Contributed by Scud Langley
As has become the current trend, many companies are attempting to re-brand their product with hip new logos that include lower case letters and apostrophes and hip lingo that says to today’s generation, hey bros, you should totally check out our product.
Not to be outdone, Little Rock, Arkansas is considering a change to their name in order to bring in young hipsters that will jazz up the place. Though not set in stone, the city council is currently considering a change from Little Rock to lil’ rok. Local councilman Ted Drummond had this to say:
Little Rock has been a great name for our city in the past but we had to ask ourselves; how can we get that key 18-34 demographic interested in a middle-of-the-road city in Arkansas? At first we considered creating a city park where we would display all of the littlest rocks we could find in the surrounding area to promote public interest. When we realized that idea was completely moronic (not to mention the thought of vandalism with all those tiny rocks), we instead consulted a 40-year-old teacher from Hot Springs to get some insight into the younger generation’s mind. We found out later that she was only a 3rd grade teacher but we figured why not? You don’t live more than twice or something, as the kids say these days. Nonetheless, she advised us on changing the name to lil’ rok because, you know, that’s what kids are into nowadays so we agreed. We plan on putting the name change up to a vote next week in order for the public to have a say.
It is unclear at this time whether or not the name change will go into effect but the general manager of the local Hot Topic store seemed encouraged and/or apathetic. We couldn’t really tell.

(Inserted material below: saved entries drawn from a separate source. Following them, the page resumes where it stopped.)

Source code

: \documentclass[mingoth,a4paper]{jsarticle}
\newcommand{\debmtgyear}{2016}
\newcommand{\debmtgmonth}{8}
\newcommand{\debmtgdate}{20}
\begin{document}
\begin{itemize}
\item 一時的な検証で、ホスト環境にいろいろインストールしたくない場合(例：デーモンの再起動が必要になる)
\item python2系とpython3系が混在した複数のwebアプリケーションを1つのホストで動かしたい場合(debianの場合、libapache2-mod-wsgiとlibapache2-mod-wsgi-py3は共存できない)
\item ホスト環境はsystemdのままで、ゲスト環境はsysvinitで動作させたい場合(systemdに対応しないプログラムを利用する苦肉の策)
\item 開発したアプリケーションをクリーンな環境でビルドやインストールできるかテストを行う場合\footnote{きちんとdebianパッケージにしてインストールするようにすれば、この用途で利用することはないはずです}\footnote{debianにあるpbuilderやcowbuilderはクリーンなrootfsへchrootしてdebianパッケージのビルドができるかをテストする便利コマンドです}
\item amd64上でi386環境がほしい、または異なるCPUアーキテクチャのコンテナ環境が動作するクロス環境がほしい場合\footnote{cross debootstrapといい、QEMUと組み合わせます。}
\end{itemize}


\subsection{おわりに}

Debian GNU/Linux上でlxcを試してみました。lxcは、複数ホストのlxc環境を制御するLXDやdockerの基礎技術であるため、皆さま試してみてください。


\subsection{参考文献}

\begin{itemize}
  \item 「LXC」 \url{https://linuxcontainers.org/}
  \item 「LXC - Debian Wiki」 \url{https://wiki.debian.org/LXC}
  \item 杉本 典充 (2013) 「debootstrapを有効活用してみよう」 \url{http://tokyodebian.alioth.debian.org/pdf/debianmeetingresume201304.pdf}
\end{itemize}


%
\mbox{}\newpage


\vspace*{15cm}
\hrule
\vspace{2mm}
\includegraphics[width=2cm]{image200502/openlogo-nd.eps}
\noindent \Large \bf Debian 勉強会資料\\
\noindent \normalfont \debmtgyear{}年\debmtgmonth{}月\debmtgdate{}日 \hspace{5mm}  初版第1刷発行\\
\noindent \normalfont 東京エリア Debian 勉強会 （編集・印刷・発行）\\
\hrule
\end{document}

Editors note: The original posting of this story included an almost complete misprint of councilman Drummond’s statement where not only was the council’s original idea incorrect, but the mention of the firing and subsequent rehiring of 4 city workers apparently never occurred. Our field office in Little Rock had originally given us the correct quote that is seen here, but a guy from Branson, Missouri who happened to be in town gave us the additional information that was initially posted and our official policy is to not question statements from Branson. Turns out, the guy was actually from nearby Eureka Springs, Arkansas. Our official policy is to question all statements from Eureka Springs but our dialect expert apparently mistook his obvious Eureka Springs drawl for a Branson twang which led to the whole ordeal. Since our dialect expert is PFN News co-founder Scud Langley, no disciplinary action was deemed necessary. The story has been corrected.